Themis presided over the proper relation between man and woman, the basis of the rightly ordered family (the family was seen as the pillar of the deme), and judges were often referred to as “themistopóloi” (the servants of Themis). Such was also the basis for order upon Olympus. Even Hera addressed her as “Lady Themis”.

The name of Themis might be substituted for Adrasteia (“inescapable”), a nymph who was charged by Rhea with nurturing the infant Zeus in secret in the Dictaean cave, to protect him from his father Cronus, in telling of the birth of Zeus on Crete.

Adrasteia is known to have been worshipped in hellenised Phrygia (north-western Turkey), probably derived from a local Anatolian mountain deity. She is known from inscriptions in Greece from around 400 BCE as a deity who defends the righteous. She may be interchangeable with Cybele, a goddess also associated with childbirth.

Adrasteia was also an epithet of Nemesis, a primordial goddess of the archaic period, and was an epithet applied to Rhea herself, to Cybele, and to Ananke, as her daughter. As with Adrasteia, these four were especially associated with the dispensation of rewards and punishments.

Themis was present at Delos to witness the birth of Apollo. According to Ovid, it was Themis rather than Zeus who told Deucalion to throw the bones of “his Mother” over his shoulder to create a new race of humankind after the deluge.

Hesiod portrayed temporal justice, Dike, as the daughter of Zeus and Themis. The sculptures of the Temple of Zeus at Olympia have as their unifying iconographical conception the dikē of Zeus, and in poetry she is often the attendant (paredros) of Zeus.

Dike and her mother were both personifications of justice. She ruled over human justice, while her mother Themis ruled over divine justice. Dike executed the law of judgments and sentencing and, together with her mother Themis, she carried out the final decisions of Moirai.

For Hesiod, Justice is at the center of religious and moral life who, independently of Zeus, is the embodiment of divine will. This personification of Dike stands in contrast to justice viewed as custom or law and as retribution or sentence.

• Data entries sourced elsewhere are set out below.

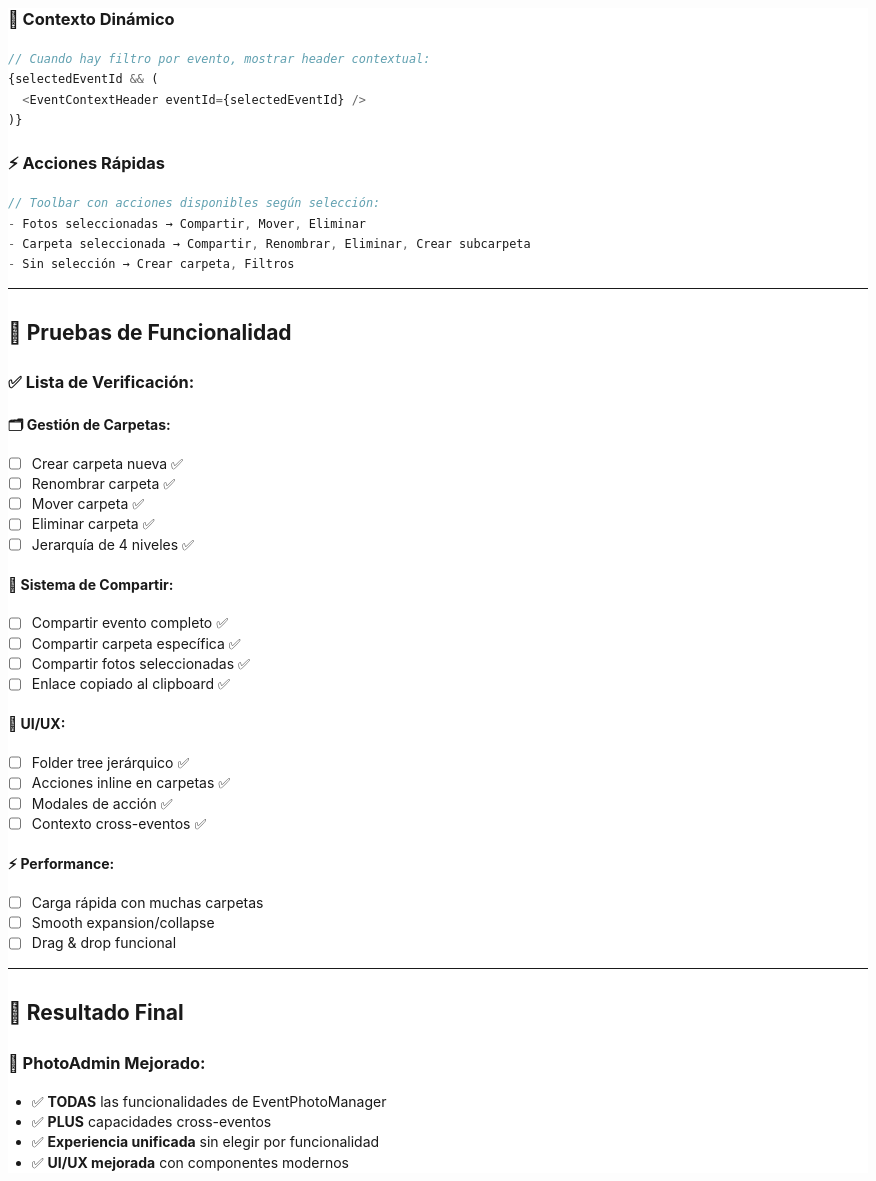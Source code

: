 ### **🎯 Contexto Dinámico**
```typescript
// Cuando hay filtro por evento, mostrar header contextual:
{selectedEventId && (
  <EventContextHeader eventId={selectedEventId} />
)}
```

### **⚡ Acciones Rápidas**
```typescript
// Toolbar con acciones disponibles según selección:
- Fotos seleccionadas → Compartir, Mover, Eliminar
- Carpeta seleccionada → Compartir, Renombrar, Eliminar, Crear subcarpeta
- Sin selección → Crear carpeta, Filtros
```

---

## 🧪 **Pruebas de Funcionalidad**

### **✅ Lista de Verificación:**

#### **🗂️ Gestión de Carpetas:**
- [ ] Crear carpeta nueva ✅
- [ ] Renombrar carpeta ✅
- [ ] Mover carpeta ✅
- [ ] Eliminar carpeta ✅
- [ ] Jerarquía de 4 niveles ✅

#### **🔗 Sistema de Compartir:**
- [ ] Compartir evento completo ✅
- [ ] Compartir carpeta específica ✅
- [ ] Compartir fotos seleccionadas ✅
- [ ] Enlace copiado al clipboard ✅

#### **🎨 UI/UX:**
- [ ] Folder tree jerárquico ✅
- [ ] Acciones inline en carpetas ✅
- [ ] Modales de acción ✅
- [ ] Contexto cross-eventos ✅

#### **⚡ Performance:**
- [ ] Carga rápida con muchas carpetas
- [ ] Smooth expansion/collapse
- [ ] Drag & drop funcional

---

## 🚀 **Resultado Final**

### **🎉 PhotoAdmin Mejorado:**
- ✅ **TODAS** las funcionalidades de EventPhotoManager
- ✅ **PLUS** capacidades cross-eventos
- ✅ **Experiencia unificada** sin elegir por funcionalidad
- ✅ **UI/UX mejorada** con componentes modernos
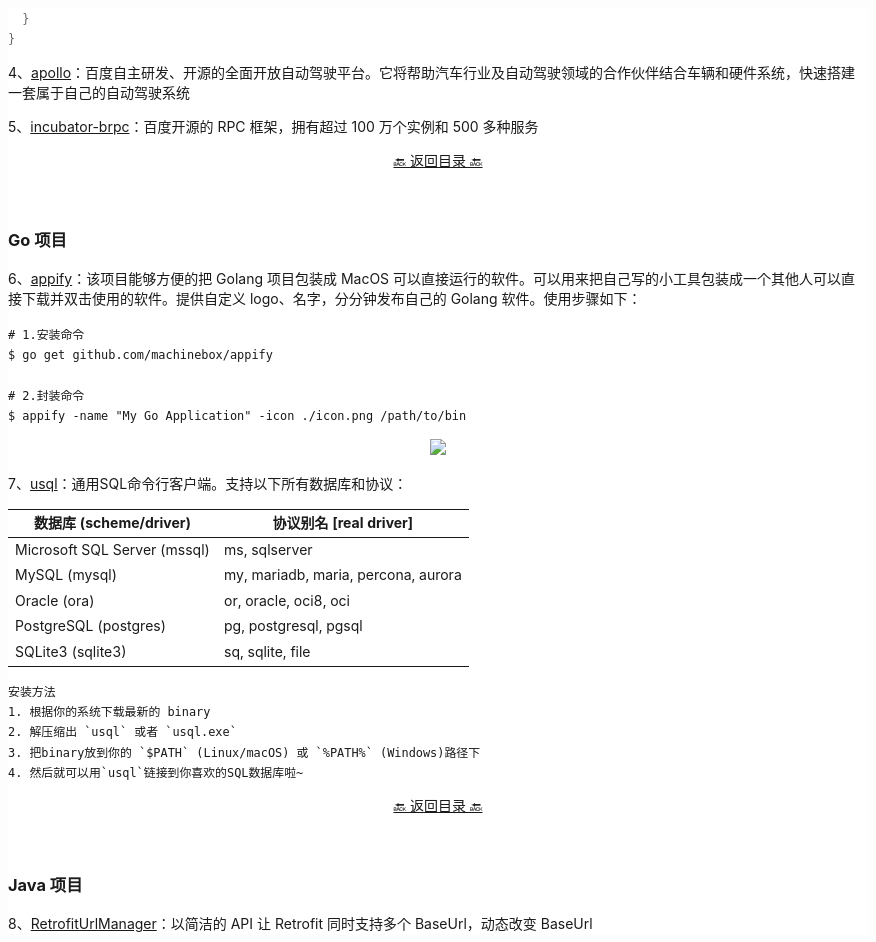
 ```c++
  }
}
```

4、[apollo](https://hellogithub.com/periodical/statistics/click/?target=https://github.com/ApolloAuto/apollo)：百度自主研发、开源的全面开放自动驾驶平台。它将帮助汽车行业及自动驾驶领域的合作伙伴结合车辆和硬件系统，快速搭建一套属于自己的自动驾驶系统

5、[incubator-brpc](https://hellogithub.com/periodical/statistics/click/?target=https://github.com/apache/incubator-brpc)：百度开源的 RPC 框架，拥有超过 100 万个实例和 500 多种服务

<p align="center"><a href="#目录">🔙 返回目录 🔙</a></p><br>

### Go 项目
6、[appify](https://hellogithub.com/periodical/statistics/click/?target=https://github.com/machinebox/appify)：该项目能够方便的把 Golang 项目包装成 MacOS 可以直接运行的软件。可以用来把自己写的小工具包装成一个其他人可以直接下载并双击使用的软件。提供自定义 logo、名字，分分钟发布自己的 Golang 软件。使用步骤如下：
```shell
# 1.安装命令
$ go get github.com/machinebox/appify

# 2.封装命令
$ appify -name "My Go Application" -icon ./icon.png /path/to/bin
```

<p align="center"><img src='https://raw.githubusercontent.com/521xueweihan/img/master/hellogithub/27/img/appify-min.png' style="max-width:80%; max-height=80%;"></img></p>

7、[usql](https://hellogithub.com/periodical/statistics/click/?target=https://github.com/xo/usql)：通用SQL命令行客户端。支持以下所有数据库和协议：

| 数据库 (scheme/driver)        | 协议别名 [real driver]                 |
|------------------------------|---------------------------------------|
| Microsoft SQL Server (mssql) | ms, sqlserver                         |
| MySQL (mysql)                | my, mariadb, maria, percona, aurora   |
| Oracle (ora)                 | or, oracle, oci8, oci                 |
| PostgreSQL (postgres)        | pg, postgresql, pgsql                 |
| SQLite3 (sqlite3)            | sq, sqlite, file                      |

```
安装方法
1. 根据你的系统下载最新的 binary
2. 解压缩出 `usql` 或者 `usql.exe`
3. 把binary放到你的 `$PATH` (Linux/macOS) 或 `%PATH%` (Windows)路径下
4. 然后就可以用`usql`链接到你喜欢的SQL数据库啦~
```

<p align="center"><a href="#目录">🔙 返回目录 🔙</a></p><br>

### Java 项目
8、[RetrofitUrlManager](https://hellogithub.com/periodical/statistics/click/?target=https://github.com/JessYanCoding/RetrofitUrlManager)：以简洁的 API 让 Retrofit 同时支持多个 BaseUrl，动态改变 BaseUrl
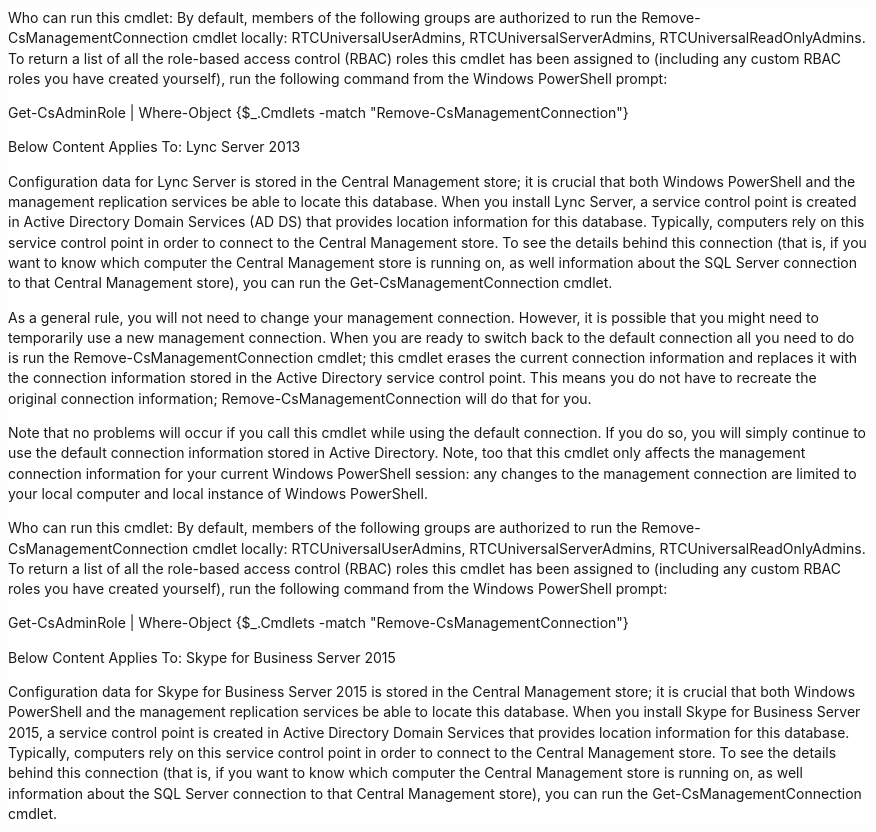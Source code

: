 Who can run this cmdlet: By default, members of the following groups are authorized to run the Remove-CsManagementConnection cmdlet locally: RTCUniversalUserAdmins, RTCUniversalServerAdmins, RTCUniversalReadOnlyAdmins.
To return a list of all the role-based access control (RBAC) roles this cmdlet has been assigned to (including any custom RBAC roles you have created yourself), run the following command from the Windows PowerShell prompt:

Get-CsAdminRole | Where-Object {$_.Cmdlets -match "Remove-CsManagementConnection"}

Below Content Applies To: Lync Server 2013

Configuration data for Lync Server is stored in the Central Management store; it is crucial that both Windows PowerShell and the management replication services be able to locate this database.
When you install Lync Server, a service control point is created in Active Directory Domain Services (AD DS) that provides location information for this database.
Typically, computers rely on this service control point in order to connect to the Central Management store.
To see the details behind this connection (that is, if you want to know which computer the Central Management store is running on, as well information about the SQL Server connection to that Central Management store), you can run the Get-CsManagementConnection cmdlet.

As a general rule, you will not need to change your management connection.
However, it is possible that you might need to temporarily use a new management connection.
When you are ready to switch back to the default connection all you need to do is run the Remove-CsManagementConnection cmdlet; this cmdlet erases the current connection information and replaces it with the connection information stored in the Active Directory service control point.
This means you do not have to recreate the original connection information; Remove-CsManagementConnection will do that for you.

Note that no problems will occur if you call this cmdlet while using the default connection.
If you do so, you will simply continue to use the default connection information stored in Active Directory.
Note, too that this cmdlet only affects the management connection information for your current Windows PowerShell session: any changes to the management connection are limited to your local computer and local instance of Windows PowerShell.

Who can run this cmdlet: By default, members of the following groups are authorized to run the Remove-CsManagementConnection cmdlet locally: RTCUniversalUserAdmins, RTCUniversalServerAdmins, RTCUniversalReadOnlyAdmins.
To return a list of all the role-based access control (RBAC) roles this cmdlet has been assigned to (including any custom RBAC roles you have created yourself), run the following command from the Windows PowerShell prompt:

Get-CsAdminRole | Where-Object {$_.Cmdlets -match "Remove-CsManagementConnection"}

Below Content Applies To: Skype for Business Server 2015

Configuration data for Skype for Business Server 2015 is stored in the Central Management store; it is crucial that both Windows PowerShell and the management replication services be able to locate this database.
When you install Skype for Business Server 2015, a service control point is created in Active Directory Domain Services that provides location information for this database.
Typically, computers rely on this service control point in order to connect to the Central Management store.
To see the details behind this connection (that is, if you want to know which computer the Central Management store is running on, as well information about the SQL Server connection to that Central Management store), you can run the Get-CsManagementConnection cmdlet.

In the play Prometheus Bound, traditionally attributed to Aeschylus Themis is the mother of Prometheus, and gave him foreknowledge of what was to come.  It is said by Prometheus that she is called many names, including Gaéa (“land” or “earth”), also spelled Gaia, the personification of the Earth and one of the Greek primordial deities.

One of her few children was called Natura, the Greek goddess of the forest. With Zeus she more certainly bore the Horae, those embodiments of the right moment – the rightness of order unfolding in time, the goddesses of the seasons and the natural portions of time. The word “Horae” comes from the Proto-Indo-European stem *Hioh1-r- “year.”

They were originally the personifications of nature in its different seasonal aspects, but in later times they were regarded as goddesses of order in general and natural justice. They bring and bestow ripeness, they come and go in accordance with the firm law of the periodicities of nature and of life.

The number of Horae varied according to different sources, but was most commonly three: either the trio of Thallo, Auxo and Carpo (goddesses of the order of nature) or Eunomia (goddess of good order and lawful conduct) and her sisters Dike (goddess of Justice) and Eirene (goddess of Peace).

Of the first, more familiar, triad associated with Aphrodite and Zeus is their origins as emblems of times of life, growth (and the classical three seasons of year). Of the second triad associated to Themis and Zeus for law and order.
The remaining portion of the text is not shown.